My Aunt Lettie Ann Cook passed away on May 17, 2019. I flew to my hometown to fulfill her request that I speak at her funeral and serve as a pallbearer. Her husband of 54 years, William Cook, who I knew as Uncle Doc, had preceded her in death in 2015.
They were both good people, who I and many others miss. I am reminded of fun-filled childhood pool parties at their house–one being particularly memorable during which I used a snorkel face mask for the first time and I played with my cousin Mark’s bad-ass Boba Fett action figure. That was probably around 1981. Or, learning from Aunt Lettie Ann how she made ceramic sculptures. Or, learning from Uncle Doc how to melt lead for my pinewood derby racer, use a scroll saw and drill press, and work with wood to make storage chests and other things. Or, enjoying cookouts featuring Aunt Lettie Ann’s great home cooking at their house after they moved from Brunswick to Hortense. And above all, reveling in their open door hospitality.

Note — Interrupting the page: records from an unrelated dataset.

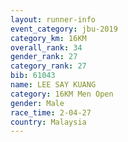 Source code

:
 ```yaml
---
layout: runner-info 
event_category: jbu-2019 
category_km: 16KM  
overall_rank: 34
gender_rank: 27
category_rank: 27
bib: 61043
name: LEE SAY KUANG
category: 16KM Men Open
gender: Male
race_time: 2-04-27
country: Malaysia
---
```

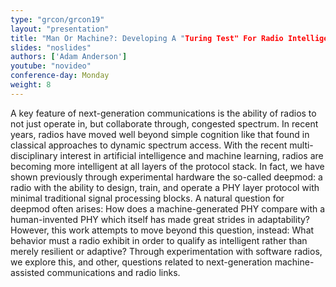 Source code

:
 ```yaml
---
type: "grcon/grcon19"
layout: "presentation"
title: "Man Or Machine?: Developing A "Turing Test" For Radio Intelligence"
slides: "noslides"
authors: ['Adam Anderson']
youtube: "novideo"
conference-day: Monday
weight: 8
---
```

A key feature of next-generation communications is the ability of radios to not just operate in, but collaborate through, congested spectrum. In recent years, radios have moved well beyond simple cognition like that found in classical approaches to dynamic spectrum access. With the recent multi-disciplinary interest in artificial intelligence and machine learning, radios are becoming more intelligent at all layers of the protocol stack. In fact, we have shown previously through experimental hardware the so-called deepmod: a radio with the ability to design, train, and operate a PHY layer protocol with minimal traditional signal processing blocks. A natural question for deepmod often arises: How does a machine-generated PHY compare with a human-invented PHY which itself has made great strides in adaptability? However, this work attempts to move beyond this question, instead: What behavior must a radio exhibit in order to qualify as intelligent rather than merely resilient or adaptive? Through experimentation with software radios, we explore this, and other, questions related to next-generation machine-assisted communications and radio links. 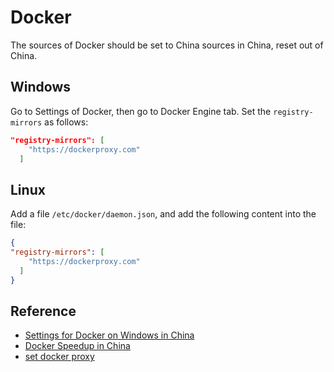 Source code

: # Docker

The sources of Docker should be set to China sources in China, reset out of China.

## Windows

Go to Settings of Docker, then go to Docker Engine tab. Set the `registry-mirrors` as follows:

```json
"registry-mirrors": [
    "https://dockerproxy.com"
  ]
```

## Linux

Add a file `/etc/docker/daemon.json`, and add the following content into the file:

```json
{
"registry-mirrors": [
    "https://dockerproxy.com"
  ]
}
```

## Reference

- [Settings for Docker on Windows in China](https://blog.csdn.net/qq_35976271/article/details/91362620)
- [Docker Speedup in China](https://www.cnblogs.com/nhdlb/p/12567154.html)
- [set docker proxy](https://dockerproxy.com/docs)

Uncle Doc died suddenly in 2015, and I was regrettably unable to return for his funeral. Before Aunt Lettie Ann died, she asked my dad to help me fly down and speak at her funeral as I had done for my Granny Ellis in 2012. The week before last, I said these words for her:
Remembering Aunt Lettie Ann
My dad tells me that my Aunt Lettie Ann had asked him while she was still lucid that I speak at her funeral. I’m saddened that it’s on this occasion that I am speaking with you today, but I consider it an honor to do this small thing for her.
I wanted to begin by sharing with you a seemingly mundane yet meaningful dream that I had three weeks ago, the night after I learned Aunt Lettie Ann was back in the hospital. To be honest with you, I don’t put much truck in dream visitations or other forms of clairvoyance, but this dream’s timing and content unnerved me.
The dream begins with me standing in the foyer of Aunt Lettie Ann’s fine house on Baker Hill Road. I see her descending the steep stairs slowly and carefully with her hands clutching the railing, but her face is beaming, and she says that she’s so glad to see me. After sharing a big hug, she tells me that I need to eat. Leaving me to sit at the extended dining room table with low sunlight entering the windows, she fusses in the kitchen to quickly prepare something for me. Then, while plying me with her delicious home cooking, she asks, how are you doing, how’s my sweet pea—that’s Yufang, my wife, what are you both up to? Answering her questions, I never got to ask how she was before I was suddenly awake.
That dream lingered in my mind throughout her ordeal. I hoped that it was more like a good memory than a kind of goodbye. I can say that it brought back many happy memories of Aunt Lettie Ann showing her unconditional love and care, such as birthdays and Christmases, visits to see her when I was at home from school or work, and times that she hosted me when Uncle Doc, who you might have known as Bill or Wilbur or grandpa or dad—helped me on Scouting projects. And, it reminded me how she demonstrated her love and care in other ways, such as wanting to know how you are and what you’re up to—listening equally about your triumphs and failures, your good health and bad, and even your daily trifles—before sharing her own, in which she emphasized the positive over the negative and made light of her own troubles; needing to take care of you and make sure that you’re comfortable and well fed; giving deeply personal gifts—in fact, thinking to get Christmas presents for our cats Miao Miao and Mose who she didn’t even have a chance to meet; and above all else striving to make you feel loved and special. However, Yufang told me that it is more than that—the feeling of being loved by Aunt Lettie Ann remains with you even after you say goodbye and you carry her love with you wherever you might go next. I think she’s absolutely right.
I share with you all a tremendous sadness that Aunt Lettie Ann is no longer here to love and care for us. I know we will all miss her great big hugs, her delicious cooking and get-togethers, and her looking out for us. However, I am deeply heartened to know that her love is still all around us, because we each carry it in our hearts and memories. I encourage you to cherish Aunt Lettie Ann’s love as a celebration of her life, an enduring remembrance of who she was, and a reminder of the kind of person who we should all strive to be.